* [WHAT TO PRODUCE]
Pull every line of the entries that has the word "NULL".

* [Stored data entries]
....
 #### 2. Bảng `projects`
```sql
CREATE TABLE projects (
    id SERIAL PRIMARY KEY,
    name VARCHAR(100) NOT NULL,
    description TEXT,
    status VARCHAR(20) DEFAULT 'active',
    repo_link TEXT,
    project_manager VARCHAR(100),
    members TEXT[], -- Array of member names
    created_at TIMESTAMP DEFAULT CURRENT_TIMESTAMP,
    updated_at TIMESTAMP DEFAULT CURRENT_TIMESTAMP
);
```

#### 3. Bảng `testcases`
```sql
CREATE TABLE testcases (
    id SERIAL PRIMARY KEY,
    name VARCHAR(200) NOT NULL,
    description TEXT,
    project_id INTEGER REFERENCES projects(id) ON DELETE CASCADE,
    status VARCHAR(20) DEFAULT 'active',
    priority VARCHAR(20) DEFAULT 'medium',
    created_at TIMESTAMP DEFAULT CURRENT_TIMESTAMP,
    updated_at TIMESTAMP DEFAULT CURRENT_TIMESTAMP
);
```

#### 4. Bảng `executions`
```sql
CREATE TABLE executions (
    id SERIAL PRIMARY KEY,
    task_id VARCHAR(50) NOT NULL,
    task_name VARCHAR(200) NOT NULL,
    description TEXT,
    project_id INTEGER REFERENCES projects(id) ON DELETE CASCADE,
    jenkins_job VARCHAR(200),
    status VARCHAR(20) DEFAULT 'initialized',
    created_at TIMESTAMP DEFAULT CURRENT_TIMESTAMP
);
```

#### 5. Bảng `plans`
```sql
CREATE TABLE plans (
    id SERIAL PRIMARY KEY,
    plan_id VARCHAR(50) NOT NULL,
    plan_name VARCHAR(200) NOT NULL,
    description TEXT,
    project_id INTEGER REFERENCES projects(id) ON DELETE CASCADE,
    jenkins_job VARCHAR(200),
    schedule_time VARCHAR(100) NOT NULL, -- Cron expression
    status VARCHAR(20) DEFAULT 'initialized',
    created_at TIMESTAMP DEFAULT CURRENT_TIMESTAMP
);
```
....
* [EXERCISE SOLUTION]
    name VARCHAR(100) NOT NULL,
    name VARCHAR(200) NOT NULL,
    task_id VARCHAR(50) NOT NULL,
    task_name VARCHAR(200) NOT NULL,
    plan_id VARCHAR(50) NOT NULL,
    plan_name VARCHAR(200) NOT NULL,
    schedule_time VARCHAR(100) NOT NULL, -- Cron expression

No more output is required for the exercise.